*** Opening SUPPLIED DATA ***

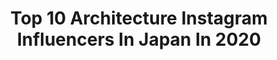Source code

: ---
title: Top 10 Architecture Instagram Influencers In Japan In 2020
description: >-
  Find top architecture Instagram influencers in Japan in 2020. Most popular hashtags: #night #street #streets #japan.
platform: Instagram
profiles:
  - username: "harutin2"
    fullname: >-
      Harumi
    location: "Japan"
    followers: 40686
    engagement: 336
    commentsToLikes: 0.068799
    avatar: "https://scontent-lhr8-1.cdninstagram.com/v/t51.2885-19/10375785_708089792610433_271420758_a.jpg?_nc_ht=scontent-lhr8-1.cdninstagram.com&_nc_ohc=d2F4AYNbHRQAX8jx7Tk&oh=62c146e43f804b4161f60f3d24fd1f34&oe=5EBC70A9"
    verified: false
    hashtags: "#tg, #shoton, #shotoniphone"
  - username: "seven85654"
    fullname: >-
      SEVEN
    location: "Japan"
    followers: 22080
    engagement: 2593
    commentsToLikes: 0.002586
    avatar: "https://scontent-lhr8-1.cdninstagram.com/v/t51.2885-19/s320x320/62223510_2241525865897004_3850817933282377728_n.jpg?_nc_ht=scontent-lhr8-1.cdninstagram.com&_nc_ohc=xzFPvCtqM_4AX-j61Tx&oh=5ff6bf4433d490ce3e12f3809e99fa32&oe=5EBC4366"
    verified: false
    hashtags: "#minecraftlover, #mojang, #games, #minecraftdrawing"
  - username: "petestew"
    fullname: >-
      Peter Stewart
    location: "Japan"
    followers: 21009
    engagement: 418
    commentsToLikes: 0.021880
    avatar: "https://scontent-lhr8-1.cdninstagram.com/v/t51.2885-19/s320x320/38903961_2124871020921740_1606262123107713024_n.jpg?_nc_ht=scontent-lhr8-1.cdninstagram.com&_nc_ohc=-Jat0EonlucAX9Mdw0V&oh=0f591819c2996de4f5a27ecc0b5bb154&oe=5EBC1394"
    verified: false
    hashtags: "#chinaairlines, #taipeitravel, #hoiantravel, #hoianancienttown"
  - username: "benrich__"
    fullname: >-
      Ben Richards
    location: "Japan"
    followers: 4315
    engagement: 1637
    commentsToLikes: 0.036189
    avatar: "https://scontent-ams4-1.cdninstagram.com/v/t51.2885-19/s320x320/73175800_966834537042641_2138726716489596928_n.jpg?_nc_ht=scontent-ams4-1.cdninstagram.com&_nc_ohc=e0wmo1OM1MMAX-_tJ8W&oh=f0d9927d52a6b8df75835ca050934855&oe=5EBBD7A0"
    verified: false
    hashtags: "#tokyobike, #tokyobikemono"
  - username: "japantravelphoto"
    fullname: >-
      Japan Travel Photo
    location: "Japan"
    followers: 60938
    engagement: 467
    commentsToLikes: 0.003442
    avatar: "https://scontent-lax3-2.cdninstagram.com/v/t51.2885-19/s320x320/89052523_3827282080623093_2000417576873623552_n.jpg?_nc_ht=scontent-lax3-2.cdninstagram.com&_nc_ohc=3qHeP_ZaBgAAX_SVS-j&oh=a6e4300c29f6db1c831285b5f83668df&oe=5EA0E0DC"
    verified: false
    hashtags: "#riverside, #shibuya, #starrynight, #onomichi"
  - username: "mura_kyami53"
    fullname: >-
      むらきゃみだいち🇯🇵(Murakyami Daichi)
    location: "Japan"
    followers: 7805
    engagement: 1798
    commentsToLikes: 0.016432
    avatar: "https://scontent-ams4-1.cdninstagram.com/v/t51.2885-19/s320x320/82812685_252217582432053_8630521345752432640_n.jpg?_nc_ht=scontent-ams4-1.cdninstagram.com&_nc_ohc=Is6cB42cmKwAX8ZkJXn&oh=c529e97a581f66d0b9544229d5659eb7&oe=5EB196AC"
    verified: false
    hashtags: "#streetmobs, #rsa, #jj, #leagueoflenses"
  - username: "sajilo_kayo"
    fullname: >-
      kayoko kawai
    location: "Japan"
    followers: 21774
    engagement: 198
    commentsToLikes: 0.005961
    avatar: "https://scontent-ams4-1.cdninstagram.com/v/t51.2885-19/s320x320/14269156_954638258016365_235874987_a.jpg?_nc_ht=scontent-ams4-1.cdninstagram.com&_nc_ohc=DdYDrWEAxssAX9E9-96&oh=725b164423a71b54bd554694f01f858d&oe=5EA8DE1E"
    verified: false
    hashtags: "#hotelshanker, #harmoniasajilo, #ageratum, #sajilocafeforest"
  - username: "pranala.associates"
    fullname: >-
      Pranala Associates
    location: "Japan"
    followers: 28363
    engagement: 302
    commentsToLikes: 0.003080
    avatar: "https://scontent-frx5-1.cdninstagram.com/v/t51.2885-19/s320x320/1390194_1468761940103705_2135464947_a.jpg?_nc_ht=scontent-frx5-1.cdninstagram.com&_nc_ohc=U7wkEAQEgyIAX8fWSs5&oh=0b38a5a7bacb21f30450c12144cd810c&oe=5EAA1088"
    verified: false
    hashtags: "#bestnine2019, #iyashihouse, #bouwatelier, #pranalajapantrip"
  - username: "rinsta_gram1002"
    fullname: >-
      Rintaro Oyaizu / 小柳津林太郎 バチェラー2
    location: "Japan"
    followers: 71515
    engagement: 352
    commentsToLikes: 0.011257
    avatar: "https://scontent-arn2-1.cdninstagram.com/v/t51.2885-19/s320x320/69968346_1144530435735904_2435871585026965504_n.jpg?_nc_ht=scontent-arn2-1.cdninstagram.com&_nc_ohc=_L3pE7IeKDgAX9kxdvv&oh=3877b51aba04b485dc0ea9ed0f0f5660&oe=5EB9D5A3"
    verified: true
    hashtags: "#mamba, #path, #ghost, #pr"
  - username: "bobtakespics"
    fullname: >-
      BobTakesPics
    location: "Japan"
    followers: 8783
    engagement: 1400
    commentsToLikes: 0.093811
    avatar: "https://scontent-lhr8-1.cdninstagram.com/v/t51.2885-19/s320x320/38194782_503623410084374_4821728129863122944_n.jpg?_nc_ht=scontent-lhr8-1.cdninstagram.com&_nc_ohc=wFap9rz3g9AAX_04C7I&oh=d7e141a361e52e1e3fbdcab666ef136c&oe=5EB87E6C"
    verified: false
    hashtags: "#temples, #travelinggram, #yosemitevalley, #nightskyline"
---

*** Closing SUPPLIED DATA ***

PROBLEM DETAILS » Leaving the pictures behind, return every line above exactly.

RESULT FOR THIS EXERCISE »
Source code

: ---
title: Top 10 Architecture Instagram Influencers In Japan In 2020
description: >-
  Find top architecture Instagram influencers in Japan in 2020. Most popular hashtags: #night #street #streets #japan.
platform: Instagram
profiles:
  - username: "harutin2"
    fullname: >-
      Harumi
    location: "Japan"
    followers: 40686
    engagement: 336
    commentsToLikes: 0.068799
    avatar: "https://scontent-lhr8-1.cdninstagram.com/v/t51.2885-19/10375785_708089792610433_271420758_a.jpg?_nc_ht=scontent-lhr8-1.cdninstagram.com&_nc_ohc=d2F4AYNbHRQAX8jx7Tk&oh=62c146e43f804b4161f60f3d24fd1f34&oe=5EBC70A9"
    verified: false
    hashtags: "#tg, #shoton, #shotoniphone"
  - username: "seven85654"
    fullname: >-
      SEVEN
    location: "Japan"
    followers: 22080
    engagement: 2593
    commentsToLikes: 0.002586
    avatar: "https://scontent-lhr8-1.cdninstagram.com/v/t51.2885-19/s320x320/62223510_2241525865897004_3850817933282377728_n.jpg?_nc_ht=scontent-lhr8-1.cdninstagram.com&_nc_ohc=xzFPvCtqM_4AX-j61Tx&oh=5ff6bf4433d490ce3e12f3809e99fa32&oe=5EBC4366"
    verified: false
    hashtags: "#minecraftlover, #mojang, #games, #minecraftdrawing"
  - username: "petestew"
    fullname: >-
      Peter Stewart
    location: "Japan"
    followers: 21009
    engagement: 418
    commentsToLikes: 0.021880
    avatar: "https://scontent-lhr8-1.cdninstagram.com/v/t51.2885-19/s320x320/38903961_2124871020921740_1606262123107713024_n.jpg?_nc_ht=scontent-lhr8-1.cdninstagram.com&_nc_ohc=-Jat0EonlucAX9Mdw0V&oh=0f591819c2996de4f5a27ecc0b5bb154&oe=5EBC1394"
    verified: false
    hashtags: "#chinaairlines, #taipeitravel, #hoiantravel, #hoianancienttown"
  - username: "benrich__"
    fullname: >-
      Ben Richards
    location: "Japan"
    followers: 4315
    engagement: 1637
    commentsToLikes: 0.036189
    avatar: "https://scontent-ams4-1.cdninstagram.com/v/t51.2885-19/s320x320/73175800_966834537042641_2138726716489596928_n.jpg?_nc_ht=scontent-ams4-1.cdninstagram.com&_nc_ohc=e0wmo1OM1MMAX-_tJ8W&oh=f0d9927d52a6b8df75835ca050934855&oe=5EBBD7A0"
    verified: false
    hashtags: "#tokyobike, #tokyobikemono"
  - username: "japantravelphoto"
    fullname: >-
      Japan Travel Photo
    location: "Japan"
    followers: 60938
    engagement: 467
    commentsToLikes: 0.003442
    avatar: "https://scontent-lax3-2.cdninstagram.com/v/t51.2885-19/s320x320/89052523_3827282080623093_2000417576873623552_n.jpg?_nc_ht=scontent-lax3-2.cdninstagram.com&_nc_ohc=3qHeP_ZaBgAAX_SVS-j&oh=a6e4300c29f6db1c831285b5f83668df&oe=5EA0E0DC"
    verified: false
    hashtags: "#riverside, #shibuya, #starrynight, #onomichi"
  - username: "mura_kyami53"
    fullname: >-
      むらきゃみだいち🇯🇵(Murakyami Daichi)
    location: "Japan"
    followers: 7805
    engagement: 1798
    commentsToLikes: 0.016432
    avatar: "https://scontent-ams4-1.cdninstagram.com/v/t51.2885-19/s320x320/82812685_252217582432053_8630521345752432640_n.jpg?_nc_ht=scontent-ams4-1.cdninstagram.com&_nc_ohc=Is6cB42cmKwAX8ZkJXn&oh=c529e97a581f66d0b9544229d5659eb7&oe=5EB196AC"
    verified: false
    hashtags: "#streetmobs, #rsa, #jj, #leagueoflenses"
  - username: "sajilo_kayo"
    fullname: >-
      kayoko kawai
    location: "Japan"
    followers: 21774
    engagement: 198
    commentsToLikes: 0.005961
    avatar: "https://scontent-ams4-1.cdninstagram.com/v/t51.2885-19/s320x320/14269156_954638258016365_235874987_a.jpg?_nc_ht=scontent-ams4-1.cdninstagram.com&_nc_ohc=DdYDrWEAxssAX9E9-96&oh=725b164423a71b54bd554694f01f858d&oe=5EA8DE1E"
    verified: false
    hashtags: "#hotelshanker, #harmoniasajilo, #ageratum, #sajilocafeforest"
  - username: "pranala.associates"
    fullname: >-
      Pranala Associates
    location: "Japan"
    followers: 28363
    engagement: 302
    commentsToLikes: 0.003080
    avatar: "https://scontent-frx5-1.cdninstagram.com/v/t51.2885-19/s320x320/1390194_1468761940103705_2135464947_a.jpg?_nc_ht=scontent-frx5-1.cdninstagram.com&_nc_ohc=U7wkEAQEgyIAX8fWSs5&oh=0b38a5a7bacb21f30450c12144cd810c&oe=5EAA1088"
    verified: false
    hashtags: "#bestnine2019, #iyashihouse, #bouwatelier, #pranalajapantrip"
  - username: "rinsta_gram1002"
    fullname: >-
      Rintaro Oyaizu / 小柳津林太郎 バチェラー2
    location: "Japan"
    followers: 71515
    engagement: 352
    commentsToLikes: 0.011257
    avatar: "https://scontent-arn2-1.cdninstagram.com/v/t51.2885-19/s320x320/69968346_1144530435735904_2435871585026965504_n.jpg?_nc_ht=scontent-arn2-1.cdninstagram.com&_nc_ohc=_L3pE7IeKDgAX9kxdvv&oh=3877b51aba04b485dc0ea9ed0f0f5660&oe=5EB9D5A3"
    verified: true
    hashtags: "#mamba, #path, #ghost, #pr"
  - username: "bobtakespics"
    fullname: >-
      BobTakesPics
    location: "Japan"
    followers: 8783
    engagement: 1400
    commentsToLikes: 0.093811
    avatar: "https://scontent-lhr8-1.cdninstagram.com/v/t51.2885-19/s320x320/38194782_503623410084374_4821728129863122944_n.jpg?_nc_ht=scontent-lhr8-1.cdninstagram.com&_nc_ohc=wFap9rz3g9AAX_04C7I&oh=d7e141a361e52e1e3fbdcab666ef136c&oe=5EB87E6C"
    verified: false
    hashtags: "#temples, #travelinggram, #yosemitevalley, #nightskyline"
---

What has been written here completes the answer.